The Doctor Who Ratings Guide: By Fans, For Fans

Sam Jones

An EDA Companion


Reviews

Smith and Jones by Daniel Coggins 28/3/98

"You're some sort of Outer Planet freak!"

Sam Jones. Samantha Jones. Blonde hair, two sets of biodata, won't touch drugs with a bargepole and seemingly a cross between Ace and Susan in the 1990's. However, she is quite a good companion. If only she wasn't so... so... daft.

She tries to shoot Daleks and she isn't brave enough, dances with a vampire, and falls in love with people who will inevitably die before the story is out. Possibly the most infuriating thing is her erm... well... crush on the Doctor. She gets jealous when women start going goo-eyed after looking at the Doctor-- and even how Emmeline or something is wearing wet, transparent underwear. She works well with Jo Grant in Genocide however, and spends the rest of the story feeling upset about killing a murderous Tractite. However, of all the companions, I don't know why Sam Jones wants to travel with the Doctor.
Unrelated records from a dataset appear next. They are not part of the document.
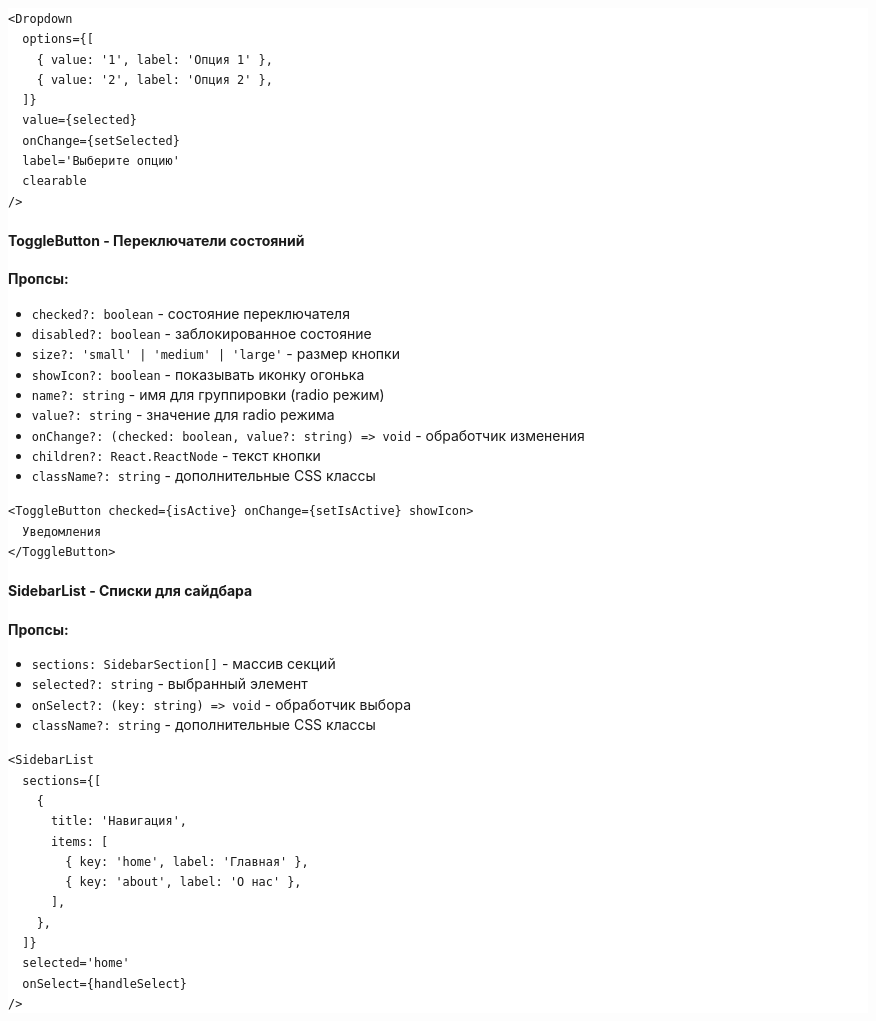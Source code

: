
 ```tsx
<Dropdown
  options={[
    { value: '1', label: 'Опция 1' },
    { value: '2', label: 'Опция 2' },
  ]}
  value={selected}
  onChange={setSelected}
  label='Выберите опцию'
  clearable
/>
```

#### **ToggleButton** - Переключатели состояний

**Пропсы:**

- `checked?: boolean` - состояние переключателя
- `disabled?: boolean` - заблокированное состояние
- `size?: 'small' | 'medium' | 'large'` - размер кнопки
- `showIcon?: boolean` - показывать иконку огонька
- `name?: string` - имя для группировки (radio режим)
- `value?: string` - значение для radio режима
- `onChange?: (checked: boolean, value?: string) => void` - обработчик изменения
- `children?: React.ReactNode` - текст кнопки
- `className?: string` - дополнительные CSS классы

```tsx
<ToggleButton checked={isActive} onChange={setIsActive} showIcon>
  Уведомления
</ToggleButton>
```

#### **SidebarList** - Списки для сайдбара

**Пропсы:**

- `sections: SidebarSection[]` - массив секций
- `selected?: string` - выбранный элемент
- `onSelect?: (key: string) => void` - обработчик выбора
- `className?: string` - дополнительные CSS классы

```tsx
<SidebarList
  sections={[
    {
      title: 'Навигация',
      items: [
        { key: 'home', label: 'Главная' },
        { key: 'about', label: 'О нас' },
      ],
    },
  ]}
  selected='home'
  onSelect={handleSelect}
/>
```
The ridiculous scene in The Eight Doctors where she takes it all easily when discovering that she's just dived in to an alien's space and time machine. Sigh. The thing I like best about Sam is A) her modern ways and B) her sheer stupidity at times. After all, isn't occaional stupidity a requirement for all companions. However, when she starts believing that a UNIT commander who wishes to wipe out all mankind is in fact kind, and that his large "green tennis ball" syringe contains medicine, not a deadly poison, it may be pushing credulity.

Just a bit.


Time-Travel Spice by Oliver Thornton 2/6/98

Essentially, I agree with a lot of what Daniel Coggins has said. Sam seems to be the "sanitised" version of Ace, and full of "Do the Right Thing" aspirations. In Vampire Science and, to a certain extent, The Eight Doctors, this is actually used to good effect. Sam is someone who actually does things anyway -- protest rallies, making herself heard. She is angry when someone tells her she is really all talk and image. However, ever since those first two appearances she has decended more and more into a foolish, image-conscious, "Girl-Power"-ing and bland individual. In other words, more and more like the Spice Girls she claims to despise. Authors seem to have reduced her to two dimensions because it makes her easier to work with (I won't make accusations of prejudice on grounds of either hair-colour or gender -- they might not be true, I would surely offend the novelists).

Further, Sam has gone from thinking, "What should I do?" when she's in a tricky situation to, "What would the Doctor do?" before deciding that that is beyond her and doing something dumb anyway. "What would the Doctor do?" is no better than previous companions' cries of, "What do we do now, Doctor?" I find it hard to believe that someone who was so independently minded before meeting the Doctor would suddenly assign all responsibility for intelligent behaviour over to another.

I could go on bemoaning the injustices done to Sam by those who write for her, but it would be pointless and tedious. Suffice to say, she turned from a "Rebel with a thousand Causes" to "Time-Travel Spice," and the change is not for the best. I only hope that with Seeing I (which will be by Jonathan Blum and Kate Orman again) she will regain some of her previous qualities.